>>>>

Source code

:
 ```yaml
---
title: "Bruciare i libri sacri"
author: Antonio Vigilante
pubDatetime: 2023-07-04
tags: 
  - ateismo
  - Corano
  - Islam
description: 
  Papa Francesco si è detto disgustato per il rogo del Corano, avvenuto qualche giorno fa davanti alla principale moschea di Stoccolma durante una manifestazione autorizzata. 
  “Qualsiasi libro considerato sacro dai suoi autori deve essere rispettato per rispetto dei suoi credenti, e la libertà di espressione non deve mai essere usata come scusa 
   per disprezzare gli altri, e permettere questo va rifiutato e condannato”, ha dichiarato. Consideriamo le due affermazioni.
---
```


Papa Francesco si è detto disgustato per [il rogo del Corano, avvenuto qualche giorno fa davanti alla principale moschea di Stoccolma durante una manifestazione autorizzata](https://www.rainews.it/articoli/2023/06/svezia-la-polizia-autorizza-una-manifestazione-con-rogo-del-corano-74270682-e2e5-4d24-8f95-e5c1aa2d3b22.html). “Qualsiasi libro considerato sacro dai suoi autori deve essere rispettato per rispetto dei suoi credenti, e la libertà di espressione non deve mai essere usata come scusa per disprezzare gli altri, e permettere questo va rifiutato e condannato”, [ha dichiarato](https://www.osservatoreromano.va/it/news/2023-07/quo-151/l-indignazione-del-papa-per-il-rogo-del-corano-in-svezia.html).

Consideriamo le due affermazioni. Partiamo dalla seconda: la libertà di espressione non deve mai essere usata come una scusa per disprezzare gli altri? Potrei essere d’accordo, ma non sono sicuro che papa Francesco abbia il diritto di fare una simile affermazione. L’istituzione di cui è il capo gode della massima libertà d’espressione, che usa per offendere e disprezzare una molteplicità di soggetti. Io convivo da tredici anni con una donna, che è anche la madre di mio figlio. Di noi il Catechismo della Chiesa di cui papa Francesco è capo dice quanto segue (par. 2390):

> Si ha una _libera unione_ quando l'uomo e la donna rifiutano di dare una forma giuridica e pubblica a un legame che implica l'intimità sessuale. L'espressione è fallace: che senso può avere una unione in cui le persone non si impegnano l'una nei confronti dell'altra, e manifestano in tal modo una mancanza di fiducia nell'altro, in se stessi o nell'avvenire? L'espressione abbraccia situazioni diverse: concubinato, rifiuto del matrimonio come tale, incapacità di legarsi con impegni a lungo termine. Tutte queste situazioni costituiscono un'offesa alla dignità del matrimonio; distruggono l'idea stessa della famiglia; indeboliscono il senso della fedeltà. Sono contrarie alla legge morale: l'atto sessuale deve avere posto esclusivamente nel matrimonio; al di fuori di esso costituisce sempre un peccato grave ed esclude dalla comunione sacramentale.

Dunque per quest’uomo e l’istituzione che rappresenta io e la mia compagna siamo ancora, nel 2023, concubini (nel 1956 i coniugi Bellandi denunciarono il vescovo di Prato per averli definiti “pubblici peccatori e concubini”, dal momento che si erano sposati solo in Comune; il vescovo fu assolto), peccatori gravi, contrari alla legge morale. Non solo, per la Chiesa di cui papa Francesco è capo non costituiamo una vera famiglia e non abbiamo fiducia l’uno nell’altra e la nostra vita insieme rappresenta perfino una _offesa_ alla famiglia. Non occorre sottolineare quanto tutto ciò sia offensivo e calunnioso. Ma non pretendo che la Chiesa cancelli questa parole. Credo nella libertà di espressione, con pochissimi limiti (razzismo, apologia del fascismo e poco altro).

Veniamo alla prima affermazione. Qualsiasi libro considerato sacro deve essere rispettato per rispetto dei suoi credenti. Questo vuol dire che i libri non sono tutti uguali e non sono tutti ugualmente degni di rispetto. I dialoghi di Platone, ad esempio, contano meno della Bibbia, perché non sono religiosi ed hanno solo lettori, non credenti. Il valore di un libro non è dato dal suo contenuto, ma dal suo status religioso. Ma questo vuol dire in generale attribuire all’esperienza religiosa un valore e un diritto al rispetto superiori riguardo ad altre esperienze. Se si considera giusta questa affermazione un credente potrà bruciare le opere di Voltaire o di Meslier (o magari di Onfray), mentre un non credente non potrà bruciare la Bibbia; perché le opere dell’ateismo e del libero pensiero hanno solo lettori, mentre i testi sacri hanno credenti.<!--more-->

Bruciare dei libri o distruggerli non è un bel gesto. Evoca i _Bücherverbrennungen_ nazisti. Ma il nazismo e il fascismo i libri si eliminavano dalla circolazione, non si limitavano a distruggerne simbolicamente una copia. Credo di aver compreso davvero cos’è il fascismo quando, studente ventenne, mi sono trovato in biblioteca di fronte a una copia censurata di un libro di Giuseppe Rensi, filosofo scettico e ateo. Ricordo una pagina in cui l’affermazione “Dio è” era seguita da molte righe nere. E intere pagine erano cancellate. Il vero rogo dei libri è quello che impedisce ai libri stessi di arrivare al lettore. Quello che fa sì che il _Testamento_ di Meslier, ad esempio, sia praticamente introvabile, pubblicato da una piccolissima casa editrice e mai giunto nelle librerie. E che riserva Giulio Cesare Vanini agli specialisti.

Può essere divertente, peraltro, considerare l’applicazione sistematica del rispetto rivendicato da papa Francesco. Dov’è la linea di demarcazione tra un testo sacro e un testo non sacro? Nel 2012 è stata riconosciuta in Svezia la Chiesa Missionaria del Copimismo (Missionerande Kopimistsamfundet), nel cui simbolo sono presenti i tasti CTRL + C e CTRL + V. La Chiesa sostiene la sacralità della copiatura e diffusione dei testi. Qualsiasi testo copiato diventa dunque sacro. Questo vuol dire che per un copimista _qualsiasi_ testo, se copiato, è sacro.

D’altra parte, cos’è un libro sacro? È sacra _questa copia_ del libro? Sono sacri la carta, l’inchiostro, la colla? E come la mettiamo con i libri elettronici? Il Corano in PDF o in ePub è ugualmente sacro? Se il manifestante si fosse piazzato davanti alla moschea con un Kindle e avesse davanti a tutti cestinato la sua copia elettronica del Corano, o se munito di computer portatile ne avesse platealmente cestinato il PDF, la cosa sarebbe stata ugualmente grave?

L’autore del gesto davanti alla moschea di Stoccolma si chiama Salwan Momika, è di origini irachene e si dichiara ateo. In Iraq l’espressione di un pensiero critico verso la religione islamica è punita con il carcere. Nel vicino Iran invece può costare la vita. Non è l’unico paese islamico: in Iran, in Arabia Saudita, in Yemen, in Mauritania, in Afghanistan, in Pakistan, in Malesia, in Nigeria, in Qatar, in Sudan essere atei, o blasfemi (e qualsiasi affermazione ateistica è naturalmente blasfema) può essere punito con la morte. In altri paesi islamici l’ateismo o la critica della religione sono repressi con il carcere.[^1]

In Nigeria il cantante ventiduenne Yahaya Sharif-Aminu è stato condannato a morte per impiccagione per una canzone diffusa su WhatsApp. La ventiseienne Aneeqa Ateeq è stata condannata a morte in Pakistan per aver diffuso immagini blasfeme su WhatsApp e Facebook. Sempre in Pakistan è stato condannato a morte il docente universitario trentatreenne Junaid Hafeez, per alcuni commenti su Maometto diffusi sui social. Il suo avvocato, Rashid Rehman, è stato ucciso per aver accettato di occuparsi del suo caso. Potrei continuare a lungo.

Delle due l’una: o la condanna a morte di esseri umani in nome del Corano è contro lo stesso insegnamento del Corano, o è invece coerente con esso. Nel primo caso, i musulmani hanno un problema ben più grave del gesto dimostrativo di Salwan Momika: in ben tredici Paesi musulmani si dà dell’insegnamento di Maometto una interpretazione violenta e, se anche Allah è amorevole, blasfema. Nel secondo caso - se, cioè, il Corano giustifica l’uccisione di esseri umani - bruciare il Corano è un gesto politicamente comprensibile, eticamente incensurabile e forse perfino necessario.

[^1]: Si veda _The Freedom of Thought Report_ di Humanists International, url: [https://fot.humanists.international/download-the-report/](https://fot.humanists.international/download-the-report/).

<<<<

__WORK TASK__: Repeat every line of the data word for word until you have repeated the line that contains "Consideriamo le due affermazioni. Partiamo", which is the last one to include.

__REPLY__:
Source code

:
 ```yaml
---
title: "Bruciare i libri sacri"
author: Antonio Vigilante
pubDatetime: 2023-07-04
tags: 
  - ateismo
  - Corano
  - Islam
description: 
  Papa Francesco si è detto disgustato per il rogo del Corano, avvenuto qualche giorno fa davanti alla principale moschea di Stoccolma durante una manifestazione autorizzata. 
  “Qualsiasi libro considerato sacro dai suoi autori deve essere rispettato per rispetto dei suoi credenti, e la libertà di espressione non deve mai essere usata come scusa 
   per disprezzare gli altri, e permettere questo va rifiutato e condannato”, ha dichiarato. Consideriamo le due affermazioni.
---
```


Papa Francesco si è detto disgustato per [il rogo del Corano, avvenuto qualche giorno fa davanti alla principale moschea di Stoccolma durante una manifestazione autorizzata](https://www.rainews.it/articoli/2023/06/svezia-la-polizia-autorizza-una-manifestazione-con-rogo-del-corano-74270682-e2e5-4d24-8f95-e5c1aa2d3b22.html). “Qualsiasi libro considerato sacro dai suoi autori deve essere rispettato per rispetto dei suoi credenti, e la libertà di espressione non deve mai essere usata come scusa per disprezzare gli altri, e permettere questo va rifiutato e condannato”, [ha dichiarato](https://www.osservatoreromano.va/it/news/2023-07/quo-151/l-indignazione-del-papa-per-il-rogo-del-corano-in-svezia.html).

Consideriamo le due affermazioni. Partiamo dalla seconda: la libertà di espressione non deve mai essere usata come una scusa per disprezzare gli altri? Potrei essere d’accordo, ma non sono sicuro che papa Francesco abbia il diritto di fare una simile affermazione. L’istituzione di cui è il capo gode della massima libertà d’espressione, che usa per offendere e disprezzare una molteplicità di soggetti. Io convivo da tredici anni con una donna, che è anche la madre di mio figlio. Di noi il Catechismo della Chiesa di cui papa Francesco è capo dice quanto segue (par. 2390):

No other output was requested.